FLAR brings together more than 30 organizations from 17 countries linked to rice, from Mexico to Argentina and the Dominican Republic, with the Alliance as its strategic partner. Founded in 1995, FLAR generates and shares knowledge, technologies, and innovations to strengthen the competitiveness and sustainability of rice production. Its operational headquarters in Palmira, Colombia, benefits from access to state-of-the-art laboratories, experimental fields, and scientific networks.

This collaboration has produced tangible results: in three decades, 110 varieties have been released in 15 countries. Through the HIAAL Consortium (Hybrid Rice for Latin America), FLAR develops high-yielding, resilient hybrids. Over 500 rice hybrids have been evaluated in multi-environment trials, 86 advanced to advanced stages, and 2 are already registered for commercial use. These varieties deliver high yields and resistance to pests and diseases, achievements backed by top-tier research.

Alliance's Tropical Forages Program leaders and representatives from Papalotla on a visit to an experimental field in Andalusia, Spain, in 2022.

When Paths Cross, Everyone Wins

In the 1990s, Papalotla began as a family business importing and selling forages, along with technology transfer. What seemed like a regular market opportunity soon became the foundation for a profitable, sustainable business group committed to innovation. Meanwhile, the Alliance's Forages Program was making breakthroughs in the genetic improvement of the Urochloa (or Brachiaria) genus, achieving a milestone: crossing two apomictic species (U. decumbens and U. brizantha) using U. ruziziensis as a bridge. This made it possible to combine the best traits of those species and produce hybrid varieties for commercial use.

Papalotla and the Alliance’s paths crossed in the late 1990s through a strategic agreement that merged scientific capacity for hybrid development with the infrastructure and channels needed to evaluate them and bring them to market. To date, they have released six Urochloa hybrids adapted to diverse conditions, now planted on nearly two million hectares in more than 70 countries, benefiting around 12 million people. In addition to quadrupling pasture productivity, these hybrids help reduce deforestation and greenhouse gas emissions.
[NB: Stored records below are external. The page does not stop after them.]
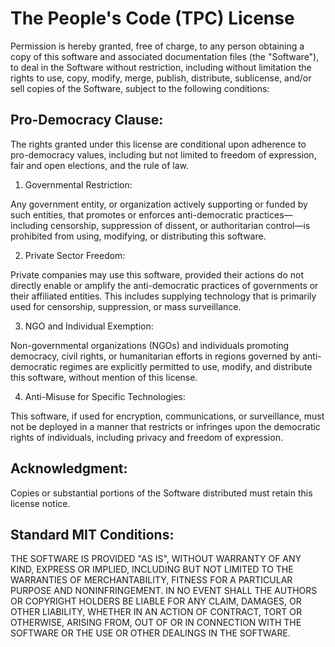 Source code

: # The People's Code (TPC) License

Permission is hereby granted, free of charge, to any person obtaining a copy of this software and associated documentation files (the "Software"), to deal in the Software without restriction, including without limitation the rights to use, copy, modify, merge, publish, distribute, sublicense, and/or sell copies of the Software, subject to the following conditions:

## Pro-Democracy Clause:

The rights granted under this license are conditional upon adherence to pro-democracy values, including but not limited to freedom of expression, fair and open elections, and the rule of law.

1. Governmental Restriction:

Any government entity, or organization actively supporting or funded by such entities, that promotes or enforces anti-democratic practices—including censorship, suppression of dissent, or authoritarian control—is prohibited from using, modifying, or distributing this software.

2. Private Sector Freedom:

Private companies may use this software, provided their actions do not directly enable or amplify the anti-democratic practices of governments or their affiliated entities. This includes supplying technology that is primarily used for censorship, suppression, or mass surveillance.

3. NGO and Individual Exemption:

Non-governmental organizations (NGOs) and individuals promoting democracy, civil rights, or humanitarian efforts in regions governed by anti-democratic regimes are explicitly permitted to use, modify, and distribute this software, without mention of this license.

4. Anti-Misuse for Specific Technologies:

This software, if used for encryption, communications, or surveillance, must not be deployed in a manner that restricts or infringes upon the democratic rights of individuals, including privacy and freedom of expression.

## Acknowledgment:

Copies or substantial portions of the Software distributed must retain this license notice.

## Standard MIT Conditions:

THE SOFTWARE IS PROVIDED "AS IS", WITHOUT WARRANTY OF ANY KIND, EXPRESS OR IMPLIED, INCLUDING BUT NOT LIMITED TO THE WARRANTIES OF MERCHANTABILITY, FITNESS FOR A PARTICULAR PURPOSE AND NONINFRINGEMENT. IN NO EVENT SHALL THE AUTHORS OR COPYRIGHT HOLDERS BE LIABLE FOR ANY CLAIM, DAMAGES, OR OTHER LIABILITY, WHETHER IN AN ACTION OF CONTRACT, TORT OR OTHERWISE, ARISING FROM, OUT OF OR IN CONNECTION WITH THE SOFTWARE OR THE USE OR OTHER DEALINGS IN THE SOFTWARE.
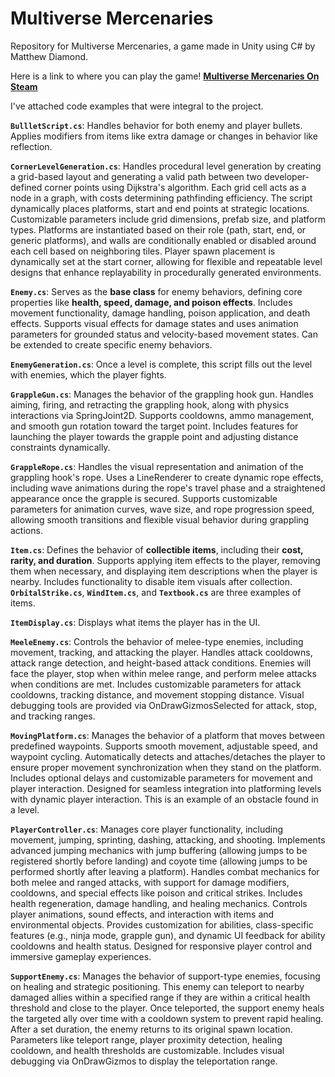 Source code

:# Multiverse Mercenaries  
Repository for Multiverse Mercenaries, a game made in Unity using C# by Matthew Diamond. 

Here is a link to where you can play the game! 
[**Multiverse Mercenaries On Steam**](https://store.steampowered.com/app/2161190/Multiverse_Mercenaries/)

I've attached code examples that were integral to the project.

**`BullletScript.cs`**: Handles behavior for both enemy and player bullets. Applies modifiers from items like extra damage or changes in behavior like reflection.

**`CornerLevelGeneration.cs`**: Handles procedural level generation by creating a grid-based layout and generating a valid path between two developer-defined corner points using Dijkstra's algorithm. Each grid cell acts as a node in a graph, with costs determining pathfinding efficiency. The script dynamically places platforms, start and end points at strategic locations. Customizable parameters include grid dimensions, prefab size, and platform types. Platforms are instantiated based on their role (path, start, end, or generic platforms), and walls are conditionally enabled or disabled around each cell based on neighboring tiles. Player spawn placement is dynamically set at the start corner, allowing for flexible and repeatable level designs that enhance replayability in procedurally generated environments.

**`Enemy.cs`**: Serves as the **base class** for enemy behaviors, defining core properties like **health, speed, damage, and poison effects**. Includes movement functionality, damage handling, poison application, and death effects. Supports visual effects for damage states and uses animation parameters for grounded status and velocity-based movement states. Can be extended to create specific enemy behaviors.

**`EnemyGeneration.cs`**: Once a level is complete, this script fills out the level with enemies, which the player fights. 

**`GrappleGun.cs`**: Manages the behavior of the grappling hook gun. Handles aiming, firing, and retracting the grappling hook, along with physics interactions via SpringJoint2D. Supports cooldowns, ammo management, and smooth gun rotation toward the target point. Includes features for launching the player towards the grapple point and adjusting distance constraints dynamically.

**`GrappleRope.cs`**: Handles the visual representation and animation of the grappling hook's rope. Uses a LineRenderer to create dynamic rope effects, including wave animations during the rope's travel phase and a straightened appearance once the grapple is secured. Supports customizable parameters for animation curves, wave size, and rope progression speed, allowing smooth transitions and flexible visual behavior during grappling actions.

**`Item.cs`**: Defines the behavior of **collectible items**, including their **cost, rarity, and duration**. Supports applying item effects to the player, removing them when necessary, and displaying item descriptions when the player is nearby. Includes functionality to disable item visuals after collection. **`OrbitalStrike.cs`**, **`WindItem.cs`**, and **`Textbook.cs`** are three examples of items.

**`ItemDisplay.cs`**: Displays what items the player has in the UI.

**`MeeleEnemy.cs`**: Controls the behavior of melee-type enemies, including movement, tracking, and attacking the player. Handles attack cooldowns, attack range detection, and height-based attack conditions. Enemies will face the player, stop when within melee range, and perform melee attacks when conditions are met. Includes customizable parameters for attack cooldowns, tracking distance, and movement stopping distance. Visual debugging tools are provided via OnDrawGizmosSelected for attack, stop, and tracking ranges.

**`MovingPlatform.cs`**: Manages the behavior of a platform that moves between predefined waypoints. Supports smooth movement, adjustable speed, and waypoint cycling. Automatically detects and attaches/detaches the player to ensure proper movement synchronization when they stand on the platform. Includes optional delays and customizable parameters for movement and player interaction. Designed for seamless integration into platforming levels with dynamic player interaction. This is an example of an obstacle found in a level.

**`PlayerController.cs`**: Manages core player functionality, including movement, jumping, sprinting, dashing, attacking, and shooting. Implements advanced jumping mechanics with jump buffering (allowing jumps to be registered shortly before landing) and coyote time (allowing jumps to be performed shortly after leaving a platform). Handles combat mechanics for both melee and ranged attacks, with support for damage modifiers, cooldowns, and special effects like poison and critical strikes. Includes health regeneration, damage handling, and healing mechanics. Controls player animations, sound effects, and interaction with items and environmental objects. Provides customization for abilities, class-specific features (e.g., ninja mode, grapple gun), and dynamic UI feedback for ability cooldowns and health status. Designed for responsive player control and immersive gameplay experiences.

**`SupportEnemy.cs`**: Manages the behavior of support-type enemies, focusing on healing and strategic positioning. This enemy can teleport to nearby damaged allies within a specified range if they are within a critical health threshold and close to the player. Once teleported, the support enemy heals the targeted ally over time with a cooldown system to prevent rapid healing. After a set duration, the enemy returns to its original spawn location. Parameters like teleport range, player proximity detection, healing cooldown, and health thresholds are customizable. Includes visual debugging via OnDrawGizmos to display the teleportation range.
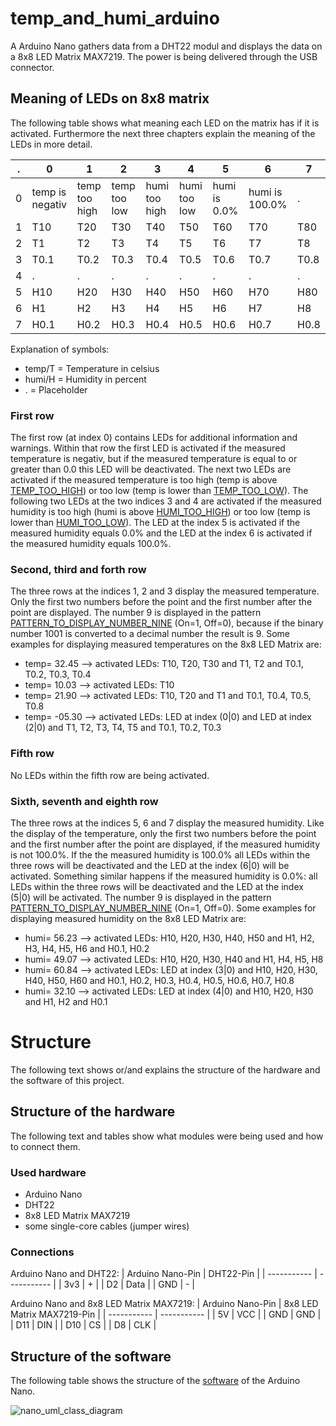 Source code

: # temp_and_humi_arduino
A Arduino Nano gathers data from a DHT22 modul and displays the data on a 8x8 LED Matrix MAX7219. The power is being delivered through the USB connector.

## Meaning of LEDs on 8x8 matrix
The following table shows what meaning each LED on the matrix has if it is activated. Furthermore the next three chapters explain the meaning of the LEDs in more detail.

| . | 0 | 1 | 2 | 3 | 4 | 5 | 6 | 7 |
| --- | --- | --- | --- | --- | --- | --- | --- | --- |
| 0 | temp is negativ | temp too high | temp too low | humi too high | humi too low | humi is 0.0% | humi is 100.0% | . |
| 1 | T10 | T20 | T30 | T40 | T50 | T60 | T70 | T80 |
| 2 | T1 | T2 | T3 | T4 | T5 | T6 | T7 | T8 |
| 3 | T0.1 | T0.2 | T0.3 | T0.4 | T0.5 | T0.6 | T0.7 | T0.8 |
| 4 | . | . | . | . | . | . | . | . |
| 5 | H10 | H20 | H30 | H40 | H50 | H60 | H70 | H80 |
| 6 | H1 | H2 | H3 | H4 | H5 | H6 | H7 | H8 |
| 7 | H0.1 | H0.2 | H0.3 | H0.4 | H0.5 | H0.6 | H0.7 | H0.8 |

Explanation of symbols:
- temp/T = Temperature in celsius
- humi/H = Humidity in percent
- . = Placeholder

### First row
The first row (at index 0) contains LEDs for additional information and warnings. Within that row the first LED is activated if the measured temperature is negativ, but if the measured temperature is equal to or greater than 0.0 this LED will be deactivated. The next two LEDs are activated if the measured temperature is too high (temp is above [TEMP_TOO_HIGH](https://github.com/RaphWa/temp_and_humi_arduino/blob/main/nano/nano.ino)) or too low (temp is lower than [TEMP_TOO_LOW](https://github.com/RaphWa/temp_and_humi_arduino/blob/main/nano/nano.ino)). The following two LEDs at the two indices 3 and 4 are activated if the measured humidity is too high (humi is above [HUMI_TOO_HIGH](https://github.com/RaphWa/temp_and_humi_arduino/blob/main/nano/nano.ino)) or too low (temp is lower than [HUMI_TOO_LOW](https://github.com/RaphWa/temp_and_humi_arduino/blob/main/nano/nano.ino)). The LED at the index 5 is activated if the measured humidity equals 0.0% and the LED at the index 6 is activated if the measured humidity equals 100.0%.

### Second, third and forth row
The three rows at the indices 1, 2 and 3 display the measured temperature. Only the first two numbers before the point and the first number after the point are displayed. The number 9 is displayed in the pattern [PATTERN_TO_DISPLAY_NUMBER_NINE](https://github.com/RaphWa/temp_and_humi_arduino/blob/main/nano/nano.ino) (On=1, Off=0), because if the binary number 1001 is converted to a decimal number the result is 9.
Some examples for displaying measured temperatures on the 8x8 LED Matrix are:
- temp= 32.45 --> activated LEDs: T10, T20, T30 and T1, T2 and T0.1, T0.2, T0.3, T0.4
- temp= 10.03 --> activated LEDs: T10
- temp= 21.90 --> activated LEDs: T10, T20 and T1 and T0.1, T0.4, T0.5, T0.8
- temp= -05.30 --> activated LEDs: LED at index (0|0) and LED at index (2|0) and T1, T2, T3, T4, T5 and T0.1, T0.2, T0.3

### Fifth row
No LEDs within the fifth row are being activated.

### Sixth, seventh and eighth row
The three rows at the indices 5, 6 and 7 display the measured humidity. Like the display of the temperature, only the first two numbers before the point and the first number after the point are displayed, if the measured humidity is not 100.0%. If the the measured humidity is 100.0% all LEDs within the three rows will be deactivated and the LED at the index (6|0) will be activated. Something similar happens if the measured humidity is 0.0%: all LEDs within the three rows will be deactivated and the LED at the index (5|0) will be activated. The number 9 is displayed in the pattern [PATTERN_TO_DISPLAY_NUMBER_NINE](https://github.com/RaphWa/temp_and_humi_arduino/blob/main/nano/nano.ino) (On=1, Off=0).
Some examples for displaying measured humidity on the 8x8 LED Matrix are:
- humi= 56.23 --> activated LEDs: H10, H20, H30, H40, H50 and H1, H2, H3, H4, H5, H6 and H0.1, H0.2 
- humi= 49.07 --> activated LEDs: H10, H20, H30, H40 and H1, H4, H5, H8
- humi= 60.84 --> activated LEDs: LED at index (3|0) and H10, H20, H30, H40, H50, H60 and H0.1, H0.2, H0.3, H0.4, H0.5, H0.6, H0.7, H0.8
- humi= 32.10 --> activated LEDs: LED at index (4|0) and H10, H20, H30 and H1, H2 and H0.1


# Structure
The following text shows or/and explains the structure of the hardware and the software of this project.

## Structure of the hardware
The following text and tables show what modules were being used and how to connect them.

### Used hardware
- Arduino Nano
- DHT22
- 8x8 LED Matrix MAX7219
- some single-core cables (jumper wires)

### Connections
Arduino Nano and DHT22:
| Arduino Nano-Pin | DHT22-Pin |
| ----------- | ----------- |
| 3v3 | + |
| D2 | Data |
| GND | - |

Arduino Nano and 8x8 LED Matrix MAX7219:
| Arduino Nano-Pin | 8x8 LED Matrix MAX7219-Pin |
| ----------- | ----------- |
| 5V | VCC |
| GND | GND |
| D11 | DIN |
| D10 | CS |
| D8 | CLK |


## Structure of the software
The following table shows the structure of the [software](https://github.com/RaphWa/temp_and_humi_arduino/blob/main/nano/nano.ino) of the Arduino Nano.

![nano_uml_class_diagram](https://github.com/RaphWa/temp_and_humi_arduino/tree/main/images/nano_uml_class_diagram.dia)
The agreement, valid until 2038, keeps the Alliance leading research, while Papalotla handles evaluation, production, and international commercialization.

The Whole Is Greater Than the Sum of Its Parts

In Latin America, collaboration between the public sector, private companies, and research centers is transforming landscapes, increasing agricultural production, and delivering environmental benefits. The Alliance not only generates cutting-edge science but also builds bridges between sectors, integrates platforms, and multiplies the impact of each partner. The lesson is clear: when we work together as one for agricultural innovation, the whole truly exceeds the sum of its parts.